Indigenous man, Guatemala

Indigenous groups in Guatemala have been accused of being 'backward' for opposing 'development' projects such as mines. David Amsler under a Creative Commons Licence

Development has become a buzzword in recent decades. No longer do we have the ‘first’ and ‘third’ world. We have the ‘developed’ and the ‘underdeveloped’ world. Typically the developed world is understood to be Western countries, while the underdeveloped world comprises former colonies in the Global South in Asia, Africa and Latin America.

We tend to consider development in purely Western and monetary terms, without consideration for local cultural norms and cultural differences. Development has become a doctrine that is aggressively spread by Western states and NGOs, often at the expense of local communities and their standard of living.

Developing states are presented in negative terms in the media and, at times, by NGOs themselves.

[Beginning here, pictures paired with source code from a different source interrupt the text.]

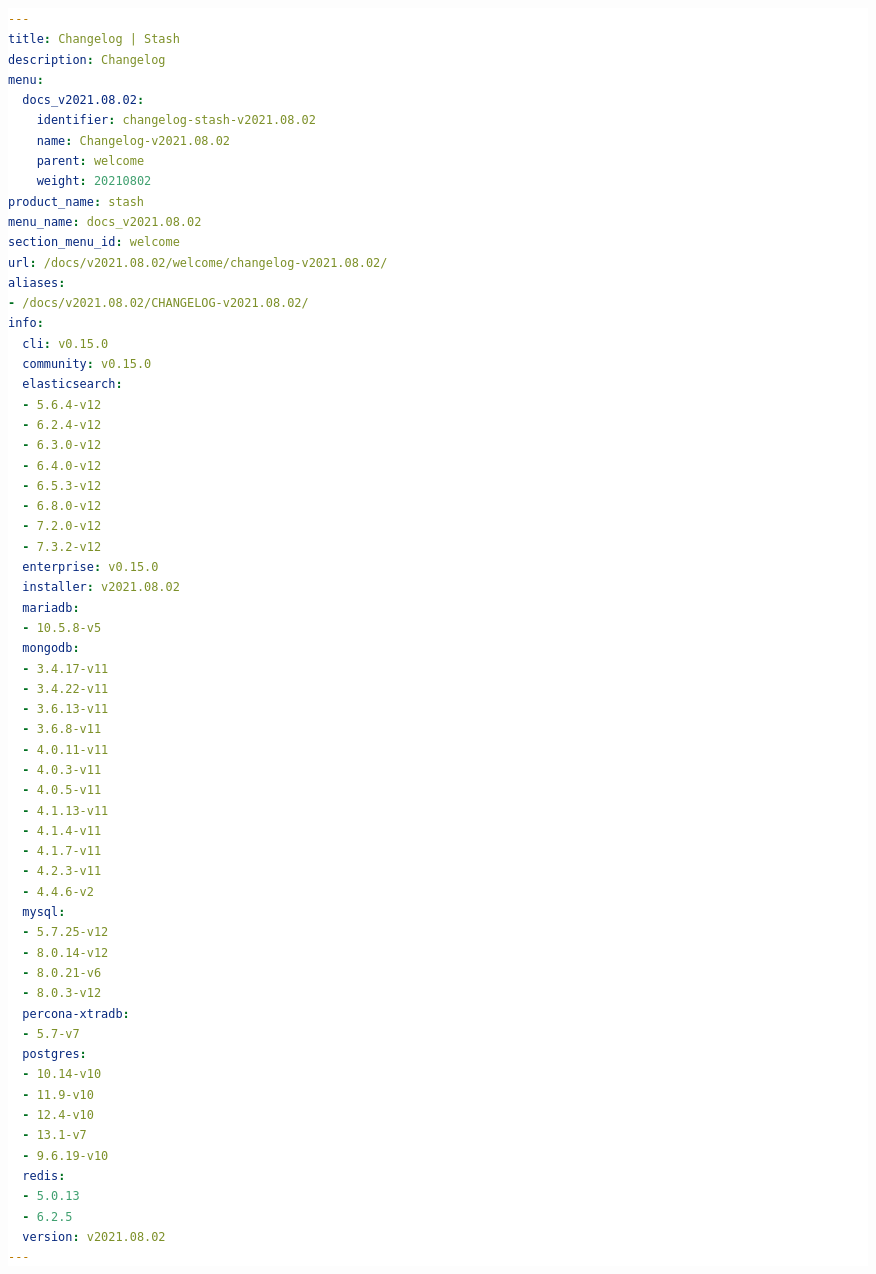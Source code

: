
 ```yaml
---
title: Changelog | Stash
description: Changelog
menu:
  docs_v2021.08.02:
    identifier: changelog-stash-v2021.08.02
    name: Changelog-v2021.08.02
    parent: welcome
    weight: 20210802
product_name: stash
menu_name: docs_v2021.08.02
section_menu_id: welcome
url: /docs/v2021.08.02/welcome/changelog-v2021.08.02/
aliases:
- /docs/v2021.08.02/CHANGELOG-v2021.08.02/
info:
  cli: v0.15.0
  community: v0.15.0
  elasticsearch:
  - 5.6.4-v12
  - 6.2.4-v12
  - 6.3.0-v12
  - 6.4.0-v12
  - 6.5.3-v12
  - 6.8.0-v12
  - 7.2.0-v12
  - 7.3.2-v12
  enterprise: v0.15.0
  installer: v2021.08.02
  mariadb:
  - 10.5.8-v5
  mongodb:
  - 3.4.17-v11
  - 3.4.22-v11
  - 3.6.13-v11
  - 3.6.8-v11
  - 4.0.11-v11
  - 4.0.3-v11
  - 4.0.5-v11
  - 4.1.13-v11
  - 4.1.4-v11
  - 4.1.7-v11
  - 4.2.3-v11
  - 4.4.6-v2
  mysql:
  - 5.7.25-v12
  - 8.0.14-v12
  - 8.0.21-v6
  - 8.0.3-v12
  percona-xtradb:
  - 5.7-v7
  postgres:
  - 10.14-v10
  - 11.9-v10
  - 12.4-v10
  - 13.1-v7
  - 9.6.19-v10
  redis:
  - 5.0.13
  - 6.2.5
  version: v2021.08.02
---
```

They are presented as backward, inferior and in need of ‘rescuing’. The assumption is that the developing world needs to be pulled into modernity, its ‘tribal’ culture banished. Poor countries should be made to resemble Western states with highways and sprawling cities. NGOs, of course, tend to take their agenda from Western governments and the transnational corporations that fund them.

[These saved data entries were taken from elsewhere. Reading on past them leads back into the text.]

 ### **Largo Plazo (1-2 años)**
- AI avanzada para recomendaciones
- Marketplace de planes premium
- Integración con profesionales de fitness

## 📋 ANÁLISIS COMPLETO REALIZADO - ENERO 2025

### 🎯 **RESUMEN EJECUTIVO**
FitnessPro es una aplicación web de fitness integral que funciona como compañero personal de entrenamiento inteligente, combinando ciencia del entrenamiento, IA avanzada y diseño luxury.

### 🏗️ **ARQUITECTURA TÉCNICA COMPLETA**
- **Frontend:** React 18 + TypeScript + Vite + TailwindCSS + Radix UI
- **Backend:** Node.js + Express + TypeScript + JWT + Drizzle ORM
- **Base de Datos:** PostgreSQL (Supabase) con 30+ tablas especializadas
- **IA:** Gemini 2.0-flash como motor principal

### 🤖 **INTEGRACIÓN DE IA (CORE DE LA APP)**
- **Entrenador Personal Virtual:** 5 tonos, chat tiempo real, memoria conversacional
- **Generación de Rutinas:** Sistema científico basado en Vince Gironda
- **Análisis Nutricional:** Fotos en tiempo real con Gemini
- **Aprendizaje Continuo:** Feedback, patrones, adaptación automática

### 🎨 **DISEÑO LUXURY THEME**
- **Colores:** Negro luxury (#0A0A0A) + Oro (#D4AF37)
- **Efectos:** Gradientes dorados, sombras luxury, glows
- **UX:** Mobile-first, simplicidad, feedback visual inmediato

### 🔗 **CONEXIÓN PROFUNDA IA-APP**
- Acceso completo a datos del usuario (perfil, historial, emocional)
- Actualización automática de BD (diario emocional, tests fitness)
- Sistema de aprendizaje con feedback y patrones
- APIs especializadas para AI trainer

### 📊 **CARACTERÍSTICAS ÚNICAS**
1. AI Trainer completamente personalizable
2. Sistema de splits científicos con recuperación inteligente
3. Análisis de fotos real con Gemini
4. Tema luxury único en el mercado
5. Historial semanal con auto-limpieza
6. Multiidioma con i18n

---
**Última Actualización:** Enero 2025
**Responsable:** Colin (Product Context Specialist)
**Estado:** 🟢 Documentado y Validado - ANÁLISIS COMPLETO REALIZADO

White, Western-educated consultants trot across the globe, providing their ‘expertise’ on how best to develop a given community. The International Monetary Fund and World Bank set structural adjustment programmes that swept across Africa in the Cold-War era. These programmes served only to distort problems and in some circumstances contributed to political violence and unrest. The World Bank continues to contribute to the misery of those living in the ‘underdeveloped’ world.

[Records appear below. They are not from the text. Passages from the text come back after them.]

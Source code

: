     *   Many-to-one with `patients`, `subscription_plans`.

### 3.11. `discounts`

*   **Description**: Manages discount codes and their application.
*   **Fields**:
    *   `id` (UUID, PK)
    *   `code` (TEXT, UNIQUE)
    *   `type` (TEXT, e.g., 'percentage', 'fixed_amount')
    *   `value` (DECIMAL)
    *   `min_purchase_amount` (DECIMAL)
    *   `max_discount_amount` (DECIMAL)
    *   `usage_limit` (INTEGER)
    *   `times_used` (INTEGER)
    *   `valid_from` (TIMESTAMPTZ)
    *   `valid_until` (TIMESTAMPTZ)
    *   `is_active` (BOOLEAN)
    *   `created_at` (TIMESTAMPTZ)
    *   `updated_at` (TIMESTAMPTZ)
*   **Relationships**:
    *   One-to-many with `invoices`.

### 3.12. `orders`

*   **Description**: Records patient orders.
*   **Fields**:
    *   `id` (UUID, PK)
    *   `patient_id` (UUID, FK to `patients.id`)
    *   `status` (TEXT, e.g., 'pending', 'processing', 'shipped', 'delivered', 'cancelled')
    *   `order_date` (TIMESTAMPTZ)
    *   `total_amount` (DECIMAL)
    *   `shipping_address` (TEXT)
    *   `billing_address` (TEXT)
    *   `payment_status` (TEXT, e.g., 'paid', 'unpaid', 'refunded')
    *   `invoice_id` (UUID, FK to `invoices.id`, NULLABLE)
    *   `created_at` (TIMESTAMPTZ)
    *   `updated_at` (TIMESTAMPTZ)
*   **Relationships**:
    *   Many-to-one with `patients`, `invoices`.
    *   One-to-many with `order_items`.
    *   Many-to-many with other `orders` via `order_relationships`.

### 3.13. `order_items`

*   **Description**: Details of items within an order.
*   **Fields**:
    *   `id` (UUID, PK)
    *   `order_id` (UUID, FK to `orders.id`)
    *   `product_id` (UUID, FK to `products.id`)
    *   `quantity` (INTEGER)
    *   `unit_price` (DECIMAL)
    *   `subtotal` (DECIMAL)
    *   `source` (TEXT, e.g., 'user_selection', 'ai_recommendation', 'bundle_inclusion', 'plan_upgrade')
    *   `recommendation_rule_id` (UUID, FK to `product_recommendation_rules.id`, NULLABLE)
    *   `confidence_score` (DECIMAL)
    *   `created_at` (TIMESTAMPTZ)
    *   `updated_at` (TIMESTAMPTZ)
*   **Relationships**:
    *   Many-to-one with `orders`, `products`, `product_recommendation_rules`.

At times it is difficult to see who is benefiting from development, but one thing is clear: it is a huge industry. Of course, many development practitioners are hardworking people trying to make the world more just and equal. But development often benefits the rich one per cent rather than the poor it is supposed to be helping. NGOs may become complicit, facilitating the neoliberal agenda that is promoted by Western states. Such NGOs often played a key role in privatizing what were previously public goods, such as access to healthcare, roads or education.

The idea that everyone should be Westernized and have access to Western goods, medicine, education and global capitalist markets means that local education systems, for example, are deemed to be redundant and outdated. The use of indigenous medicine is also undermined because it doesn’t fit into ‘modern’ Western medicinal norms. Yet indigenous medicinal knowledge is often rooted in history and proven to be successful at curing ailments.

On a recent visit to Guatemala I held a consultation with several indigenous leaders representing their Mayan communities, at which the theme of development came up. The Mayan communities, which are often staunchly anti-extraction (because of the huge impact mining projects have on their lives and the aggressive nature of the transnational corporations that run them) have been accused by foreign diplomatic missions of being anti-development and backward. But the Mayan communities I met have spiritual links to their land that cannot be accounted for by financial compensation. Their worldview is not compatible with a Western capitalist ideology that pushes development, in terms of mines and hydroelectric plants. The communities see themselves as being part of a wider eco-system, rather than being better than it. The concept of living a sustainable life is alien to us in the West, given how inherently consumerist our culture has become.

The arrogance of Western diplomatic missions labelling indigenous communities as ‘anti-development’ and even ‘backward’ is indicative of the racism engrained in development discourse. Major infrastructural works like the creation of mines have untold negative environmental consequences for local communities and contribute to growing income inequality within a region.

India is often lauded for its ‘development’, but huge increases in GDP are misleading. They don’t tell the true story – of growing inequality and social unrest in a country that is servicing the capitalist West. The rich are getting richer, but nobody else is.

Through development, we are pushing our own agenda on the rest of the world, without true consultation of what is required. Development is becoming a dangerous and loaded term, with increasingly neocolonial tendencies. Those who work in the field must be careful not to push their own ideas and prejudices onto other people, and must realize that the Western way isn’t always the right way.